Source texts of formatted documents:
- - - - -

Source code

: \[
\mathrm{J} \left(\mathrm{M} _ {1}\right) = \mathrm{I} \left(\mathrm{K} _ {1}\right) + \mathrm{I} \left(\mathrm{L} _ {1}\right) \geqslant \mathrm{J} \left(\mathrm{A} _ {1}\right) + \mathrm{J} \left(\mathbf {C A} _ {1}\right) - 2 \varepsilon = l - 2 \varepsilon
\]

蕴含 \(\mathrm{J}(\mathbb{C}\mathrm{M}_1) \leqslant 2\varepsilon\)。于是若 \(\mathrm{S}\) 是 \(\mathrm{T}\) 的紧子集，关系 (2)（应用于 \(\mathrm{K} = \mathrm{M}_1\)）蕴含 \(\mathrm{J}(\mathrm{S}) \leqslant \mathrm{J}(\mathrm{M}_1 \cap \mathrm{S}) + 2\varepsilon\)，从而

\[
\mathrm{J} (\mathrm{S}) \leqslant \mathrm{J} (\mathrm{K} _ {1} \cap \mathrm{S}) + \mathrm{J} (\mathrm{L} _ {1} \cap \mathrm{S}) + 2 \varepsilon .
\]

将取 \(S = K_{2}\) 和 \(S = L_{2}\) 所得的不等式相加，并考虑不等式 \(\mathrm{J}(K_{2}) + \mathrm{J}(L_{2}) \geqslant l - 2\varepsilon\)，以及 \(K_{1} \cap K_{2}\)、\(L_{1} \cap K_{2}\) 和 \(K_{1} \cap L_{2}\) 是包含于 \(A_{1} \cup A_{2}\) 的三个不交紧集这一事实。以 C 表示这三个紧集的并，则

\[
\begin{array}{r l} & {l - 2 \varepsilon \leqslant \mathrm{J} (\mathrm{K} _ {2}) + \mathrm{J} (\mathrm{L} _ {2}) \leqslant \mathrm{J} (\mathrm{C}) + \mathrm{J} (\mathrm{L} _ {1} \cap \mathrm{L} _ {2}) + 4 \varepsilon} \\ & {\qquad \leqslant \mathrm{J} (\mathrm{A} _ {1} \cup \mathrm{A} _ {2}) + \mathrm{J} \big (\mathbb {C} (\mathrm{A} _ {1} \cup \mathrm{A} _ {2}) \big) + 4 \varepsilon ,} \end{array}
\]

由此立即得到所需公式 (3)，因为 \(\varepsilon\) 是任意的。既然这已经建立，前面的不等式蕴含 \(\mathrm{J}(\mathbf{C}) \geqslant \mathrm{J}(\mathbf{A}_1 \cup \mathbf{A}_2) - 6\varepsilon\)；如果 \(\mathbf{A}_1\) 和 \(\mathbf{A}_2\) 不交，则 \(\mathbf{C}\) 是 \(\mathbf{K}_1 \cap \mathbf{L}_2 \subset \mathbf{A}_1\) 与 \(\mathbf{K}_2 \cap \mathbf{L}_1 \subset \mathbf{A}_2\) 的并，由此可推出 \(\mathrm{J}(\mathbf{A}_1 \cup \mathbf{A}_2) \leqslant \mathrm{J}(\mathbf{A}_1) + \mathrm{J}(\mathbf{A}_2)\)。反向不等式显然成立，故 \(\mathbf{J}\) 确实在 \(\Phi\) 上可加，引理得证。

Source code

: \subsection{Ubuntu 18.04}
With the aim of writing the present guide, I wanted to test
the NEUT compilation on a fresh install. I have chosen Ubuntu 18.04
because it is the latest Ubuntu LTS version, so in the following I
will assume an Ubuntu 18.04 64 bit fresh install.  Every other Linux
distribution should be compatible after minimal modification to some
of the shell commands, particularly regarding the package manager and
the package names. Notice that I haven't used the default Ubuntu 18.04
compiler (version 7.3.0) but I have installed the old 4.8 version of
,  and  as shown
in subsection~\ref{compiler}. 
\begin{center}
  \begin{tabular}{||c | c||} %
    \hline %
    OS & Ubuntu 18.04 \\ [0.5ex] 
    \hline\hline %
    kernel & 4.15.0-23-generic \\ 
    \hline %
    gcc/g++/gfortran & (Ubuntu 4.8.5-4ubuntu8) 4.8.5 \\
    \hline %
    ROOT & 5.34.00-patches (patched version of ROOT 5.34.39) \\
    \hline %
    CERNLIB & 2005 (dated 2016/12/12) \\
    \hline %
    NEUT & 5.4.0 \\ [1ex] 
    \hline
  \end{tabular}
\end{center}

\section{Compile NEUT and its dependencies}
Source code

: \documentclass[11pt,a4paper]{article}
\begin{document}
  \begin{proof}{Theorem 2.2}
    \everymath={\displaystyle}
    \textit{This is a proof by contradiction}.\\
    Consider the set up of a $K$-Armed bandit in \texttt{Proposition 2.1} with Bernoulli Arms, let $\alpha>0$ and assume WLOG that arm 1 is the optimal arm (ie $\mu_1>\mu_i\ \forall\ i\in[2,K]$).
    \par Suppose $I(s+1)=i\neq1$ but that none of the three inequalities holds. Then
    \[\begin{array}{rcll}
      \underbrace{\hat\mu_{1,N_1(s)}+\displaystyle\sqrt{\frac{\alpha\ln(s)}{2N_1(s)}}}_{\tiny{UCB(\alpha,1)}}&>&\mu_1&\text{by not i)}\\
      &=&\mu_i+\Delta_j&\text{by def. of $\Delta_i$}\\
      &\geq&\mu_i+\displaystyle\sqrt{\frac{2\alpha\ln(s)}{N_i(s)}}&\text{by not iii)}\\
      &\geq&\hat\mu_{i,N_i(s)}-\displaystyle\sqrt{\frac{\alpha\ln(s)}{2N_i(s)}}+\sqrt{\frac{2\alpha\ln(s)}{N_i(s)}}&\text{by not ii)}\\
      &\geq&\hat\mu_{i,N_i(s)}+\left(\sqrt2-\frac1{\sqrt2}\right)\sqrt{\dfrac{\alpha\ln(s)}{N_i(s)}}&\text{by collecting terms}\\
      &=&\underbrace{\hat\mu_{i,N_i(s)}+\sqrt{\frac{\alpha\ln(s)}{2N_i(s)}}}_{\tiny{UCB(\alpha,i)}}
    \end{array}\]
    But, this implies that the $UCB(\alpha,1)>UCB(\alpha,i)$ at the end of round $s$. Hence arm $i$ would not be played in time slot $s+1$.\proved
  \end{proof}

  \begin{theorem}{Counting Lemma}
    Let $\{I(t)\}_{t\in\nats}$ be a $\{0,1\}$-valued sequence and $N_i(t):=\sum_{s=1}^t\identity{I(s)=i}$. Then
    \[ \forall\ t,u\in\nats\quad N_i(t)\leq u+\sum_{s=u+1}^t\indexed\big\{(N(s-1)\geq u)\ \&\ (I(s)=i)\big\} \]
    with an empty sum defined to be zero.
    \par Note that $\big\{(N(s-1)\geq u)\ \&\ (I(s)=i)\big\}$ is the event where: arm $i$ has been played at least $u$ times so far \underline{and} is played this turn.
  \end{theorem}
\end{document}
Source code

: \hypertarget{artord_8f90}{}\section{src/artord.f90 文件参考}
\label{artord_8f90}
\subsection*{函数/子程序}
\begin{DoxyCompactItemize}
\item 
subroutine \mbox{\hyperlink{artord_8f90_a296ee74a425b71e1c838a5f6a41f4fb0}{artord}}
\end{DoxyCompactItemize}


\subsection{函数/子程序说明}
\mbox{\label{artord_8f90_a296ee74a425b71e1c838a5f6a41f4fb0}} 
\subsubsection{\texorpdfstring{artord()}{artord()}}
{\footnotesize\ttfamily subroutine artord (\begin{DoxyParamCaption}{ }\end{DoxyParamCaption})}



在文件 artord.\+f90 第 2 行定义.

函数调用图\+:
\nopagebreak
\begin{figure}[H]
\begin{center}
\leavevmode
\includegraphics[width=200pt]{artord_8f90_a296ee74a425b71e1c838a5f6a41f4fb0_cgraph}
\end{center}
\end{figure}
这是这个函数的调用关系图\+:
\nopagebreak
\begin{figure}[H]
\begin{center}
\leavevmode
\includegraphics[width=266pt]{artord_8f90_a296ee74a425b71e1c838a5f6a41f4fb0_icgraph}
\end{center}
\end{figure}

- - - - -

| Action item |
Lines holding "version": copy each one from the records above.

| Reply |
because it is the latest Ubuntu LTS version, so in the following I
compiler (version 7.3.0) but I have installed the old 4.8 version of
    ROOT & 5.34.00-patches (patched version of ROOT 5.34.39) \\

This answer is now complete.